## Required work:
Count, in the data that follows, every line with the string "Ciconia", and give that count as the whole reply.

[Document images with source code]
▬▬▬▬▬▬
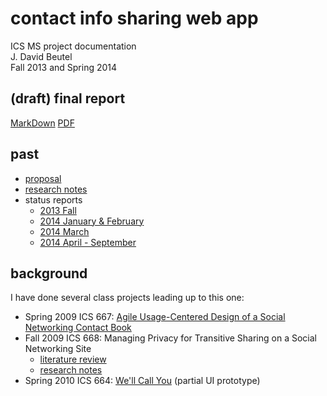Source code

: contact info sharing web app
============================
ICS MS project documentation  
J. David Beutel  
Fall 2013 and Spring 2014  

## (draft) final report

[MarkDown](finalReport/finalReport.md)
[PDF](finalReport/finalReport.pdf)


## past

* [proposal](proposal/proposal.md)
* [research notes](newResearch/notes.md)
* status reports
  - [2013 Fall](statusReport/statusReport-2013-fall.md)
  - [2014 January & February](statusReport/statusReport-2014-01and2.md)
  - [2014 March](statusReport/statusReport-2014-03.md)
  - [2014 April - September](statusReport/statusReport-2014-04thru09.md)


## background

I have done several class projects leading up to this one:

* Spring 2009 ICS 667:  [Agile Usage-Centered Design of a Social Networking Contact Book](background/ics667reportJDavidBeutel-final.pdf "report")
* Fall 2009 ICS 668:  Managing Privacy for Transitive Sharing on a Social Networking Site
  - [literature review](background/2009-ics668-DavidBeutel-Dec20.pdf)
  - [research notes](background/ics668-notes.md)
* Spring 2010 ICS 664:  [We'll Call You](background/ICS664FINALREPORT.pdf "report") (partial UI prototype)

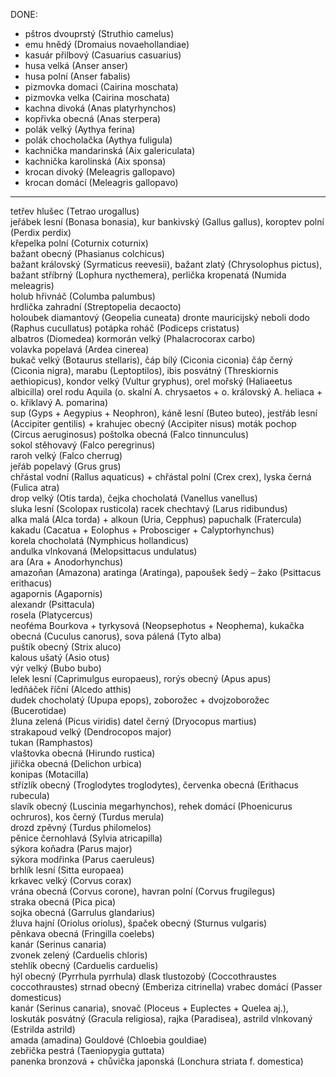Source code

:DONE:

- pštros dvouprstý (Struthio camelus)
- emu hnědý (Dromaius novaehollandiae)
- kasuár přilbový (Casuarius casuarius)
- husa velká (Anser anser)
- husa polní (Anser fabalis)
- pizmovka domaci (Cairina moschata)
- pizmovka velka (Cairina moschata)
- kachna divoká (Anas platyrhynchos)  
- kopřivka obecná (Anas sterpera)
- polák velký (Aythya ferina)
- polák chocholačka (Aythya fuligula)
- kachnička mandarinská (Aix galericulata)
- kachnička karolinská (Aix sponsa)
- krocan divoký (Meleagris gallopavo)
- krocan domácí (Meleagris gallopavo)

---
  
tetřev hlušec (Tetrao urogallus)  
jeřábek lesní (Bonasa bonasia), 
kur bankivský (Gallus gallus),
koroptev polní (Perdix perdix)  
křepelka polní (Coturnix coturnix)  
bažant obecný (Phasianus colchicus)  
bažant královský (Syrmaticus reevesii), 
bažant zlatý (Chrysolophus pictus), 
bažant stříbrný (Lophura nycthemera), 
perlička kropenatá (Numida meleagris)  
holub hřivnáč (Columba palumbus)  
hrdlička zahradní (Streptopelia decaocto)  
holoubek diamantový (Geopelia cuneata)
dronte mauricijský neboli dodo (Raphus cucullatus) 
potápka roháč (Podiceps cristatus)  
albatros (Diomedea)
kormorán velký (Phalacrocorax carbo)  
volavka popelavá (Ardea cinerea)  
bukač velký (Botaurus stellaris), 
čáp bílý (Ciconia ciconia) 
čáp černý (Ciconia nigra), 
marabu (Leptoptilos), 
ibis posvátný (Threskiornis aethiopicus), 
kondor velký (Vultur gryphus),
orel mořský (Haliaeetus albicilla)
orel rodu Aquila (o. skalní A. chrysaetos + o. královský A. heliaca + o. křiklavý A. pomarina)  
sup (Gyps + Aegypius + Neophron), 
káně lesní (Buteo buteo), 
jestřáb lesní (Accipiter gentilis) + krahujec obecný (Accipiter nisus)
moták pochop (Circus aeruginosus) 
poštolka obecná (Falco tinnunculus)  
sokol stěhovavý (Falco peregrinus)  
raroh velký (Falco cherrug)  
jeřáb popelavý (Grus grus)  
chřástal vodní (Rallus aquaticus) + chřástal polní (Crex crex),
lyska černá (Fulica atra)  
drop velký (Otis tarda), 
čejka chocholatá (Vanellus vanellus)  
sluka lesní (Scolopax rusticola) 
racek chechtavý (Larus ridibundus)  
alka malá (Alca torda) + alkoun (Uria, Cepphus)
papuchalk (Fratercula)
kakadu (Cacatua + Eolophus + Probosciger + Calyptorhynchus)  
korela chocholatá (Nymphicus hollandicus)  
andulka vlnkovaná (Melopsittacus undulatus)  
ara (Ara + Anodorhynchus)  
amazoňan (Amazona) 
aratinga (Aratinga), 
papoušek šedý – žako (Psittacus erithacus)  
agapornis (Agapornis)  
alexandr (Psittacula)  
rosela (Platycercus)  
neoféma Bourkova + tyrkysová (Neopsephotus + Neophema), 
kukačka obecná (Cuculus canorus),
sova pálená (Tyto alba)  
puštík obecný (Strix aluco)  
kalous ušatý (Asio otus)  
výr velký (Bubo bubo)  
lelek lesní (Caprimulgus europaeus),
rorýs obecný (Apus apus)  
ledňáček říční (Alcedo atthis)  
dudek chocholatý (Upupa epops), 
zoborožec + dvojzoborožec (Bucerotidae)  
žluna zelená (Picus viridis) 
datel černý (Dryocopus martius)  
strakapoud velký (Dendrocopos major)  
tukan (Ramphastos)  
vlaštovka obecná (Hirundo rustica)  
jiřička obecná (Delichon urbica)  
konipas (Motacilla)  
střízlík obecný (Troglodytes troglodytes), 
červenka obecná (Erithacus rubecula)  
slavík obecný (Luscinia megarhynchos), 
rehek domácí (Phoenicurus ochruros), 
kos černý (Turdus merula)  
drozd zpěvný (Turdus philomelos)  
pěnice černohlavá (Sylvia atricapilla)  
sýkora koňadra (Parus major)  
sýkora modřinka (Parus caeruleus)  
brhlík lesní (Sitta europaea)  
krkavec velký (Corvus corax)  
vrána obecná (Corvus corone), 
havran polní (Corvus frugilegus)  
straka obecná (Pica pica)  
sojka obecná (Garrulus glandarius)  
žluva hajní (Oriolus oriolus), 
špaček obecný (Sturnus vulgaris)  
pěnkava obecná (Fringilla coelebs)  
kanár (Serinus canaria)  
zvonek zelený (Carduelis chloris)  
stehlík obecný (Carduelis carduelis)  
hýl obecný (Pyrrhula pyrrhula)
dlask tlustozobý (Coccothraustes coccothraustes)
strnad obecný (Emberiza citrinella)
vrabec domácí (Passer domesticus)  
kanár (Serinus canaria), 
snovač (Ploceus + Euplectes + Quelea aj.),  
loskuták posvátný (Gracula religiosa), 
rajka (Paradisea), 
astrild vlnkovaný (Estrilda astrild)  
amada (amadina) Gouldové (Chloebia gouldiae)  
zebřička pestrá (Taeniopygia guttata)  
panenka bronzová + chůvička japonská (Lonchura striata f. domestica)  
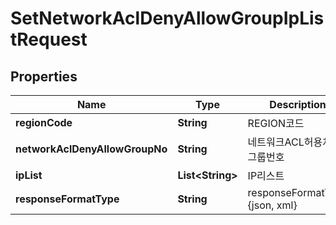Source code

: 
# SetNetworkAclDenyAllowGroupIpListRequest

## Properties
Name | Type | Description | Notes
------------ | ------------- | ------------- | -------------
**regionCode** | **String** | REGION코드 |  [optional]
**networkAclDenyAllowGroupNo** | **String** | 네트워크ACL허용차단그룹번호 | 
**ipList** | **List&lt;String&gt;** | IP리스트 |  [optional]
**responseFormatType** | **String** | responseFormatType {json, xml} |  [optional]



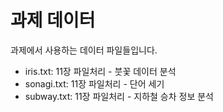 # 과제 데이터
과제에서 사용하는 데이터 파일들입니다.
- iris.txt: 11장 파일처리 - 붓꽃 데이터 분석
- sonagi.txt: 11장 파일처리 - 단어 세기
- subway.txt: 11장 파일처리 - 지하철 승차 정보 분석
▬▬▬▬▬▬
## Solution to this task:
2